Lo stesso succede nella seconda parte, “Cadenza”, dedicata a Elio. A Parigi, Elio incontra Michel, molto più grande di lui. Un concerto, una cena: poche ore passate insieme bastano perché i due si sentano attratti in modo inesorabile. C’è anche una sfumatura di mistero, quando Michel mostra al suo giovane amante un manoscritto musicale che il padre gli ha affidato in punto di morte, pregandolo di conservarlo come un bene prezioso. Elio si appassiona al manoscritto e alla storia che può celarsi dietro, ovvero quella di Léon, musicista ebreo che nella Francia occupata dai nazisti affida al padre di Michel le note musicali che potrebbero avere un significato così importante da serbarne il segreto per sempre. Sebbene non sia mai nominato, Oliver è presente sullo sfondo di questa parte, nelle parole che Elio dice al suo amante, quando parla di una persona importante del suo passato e che lui non ha mai potuto dimenticare.

E troviamo Oliver protagonista di “Capriccio”, terzo capitolo del romanzo. Durante una serata tra amici, Oliver, uomo maturo, sposato e con figli grandi, si appresta a lasciare la sua vita da docente universitario per ritirarsi in campagna. È attratto da due dei suoi ospiti, un uomo e una donna, ma il suo pensiero torna sempre all’origine, a quell’estate lontana dove tutto è cominciato, all’unica persona davvero importante della sua vita.

È solo nella quarta e ultima parte, “Da capo”, la più breve, che i protagonisti di Chiamami col tuo nome possono finalmente riunirsi e ritrovare, intatto, quel sentimento che li ha legati in modo indissolubile, liberi finalmente di poter vivere la loro storia d’amore.
Nonostante lo scetticismo che il lettore può provare nel leggere di questi incontri – può davvero un amore duraturo nascere nel giro di pochi istanti? – Aciman si dimostra ancora una volta uno scrittore sensibile alle tematiche dei sentimenti che legano – o separano – le persone, esplorando il mondo così complesso dei rapporti umani: che sia l’amore fisico e sensuale degli amanti, o l’affetto tra genitori e figli, o ancora il legame che unisce nell’amicizia, non importa.

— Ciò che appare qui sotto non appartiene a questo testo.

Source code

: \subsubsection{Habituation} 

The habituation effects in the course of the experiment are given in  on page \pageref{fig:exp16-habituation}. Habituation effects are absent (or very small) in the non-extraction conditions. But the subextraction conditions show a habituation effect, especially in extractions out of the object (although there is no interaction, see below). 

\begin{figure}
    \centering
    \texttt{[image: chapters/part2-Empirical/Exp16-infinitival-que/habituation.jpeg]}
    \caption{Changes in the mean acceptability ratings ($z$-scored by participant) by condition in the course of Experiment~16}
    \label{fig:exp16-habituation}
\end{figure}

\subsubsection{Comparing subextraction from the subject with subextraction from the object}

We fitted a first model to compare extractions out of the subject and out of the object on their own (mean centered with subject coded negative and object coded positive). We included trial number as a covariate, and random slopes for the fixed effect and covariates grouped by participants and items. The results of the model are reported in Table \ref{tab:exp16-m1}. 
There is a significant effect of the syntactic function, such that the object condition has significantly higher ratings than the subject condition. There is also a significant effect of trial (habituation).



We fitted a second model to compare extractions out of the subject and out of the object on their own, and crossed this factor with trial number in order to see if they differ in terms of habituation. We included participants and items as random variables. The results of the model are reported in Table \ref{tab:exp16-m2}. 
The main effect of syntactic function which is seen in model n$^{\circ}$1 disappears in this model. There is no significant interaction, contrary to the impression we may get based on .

Ed è bravo lo scrittore ad avvolgerci in queste atmosfere affascinanti, dove i personaggi parlano della loro vita, dei genitori e dei figli, di amore e di sesso, di filosofia e di musica, dei piaceri della vita che si possono trovare in un caffè bevuto in un bar associato a un particolare ricordo o nel visitare un luogo significativo, con una naturalezza che ci appare disarmante, tanto da provare tenerezza per ognuno di loro.
Nel confronto tra generazioni e nel tornare sempre a un passato che si sente ancora troppo vivo, l’autore ci ricorda l’importanza del tempo, un bene prezioso, che spesso sprechiamo in vite non vissute veramente. E allora ecco la malinconia del rimpianto per i momenti perduti, una tristezza dolce, che pervade il romanzo soprattutto nelle battute finali.

Non stupisce che un regista raffinato come Guadagnino abbia trasformato in un film uno dei romanzi di Aciman, autore altrettanto elegante nella scrittura, delicato nel trattare temi a volte scottanti, come l’omosessualità, e dotato di una cultura raffinata che trasmette ai suoi personaggi e che noi lettori non possiamo fare a meno di apprezzare.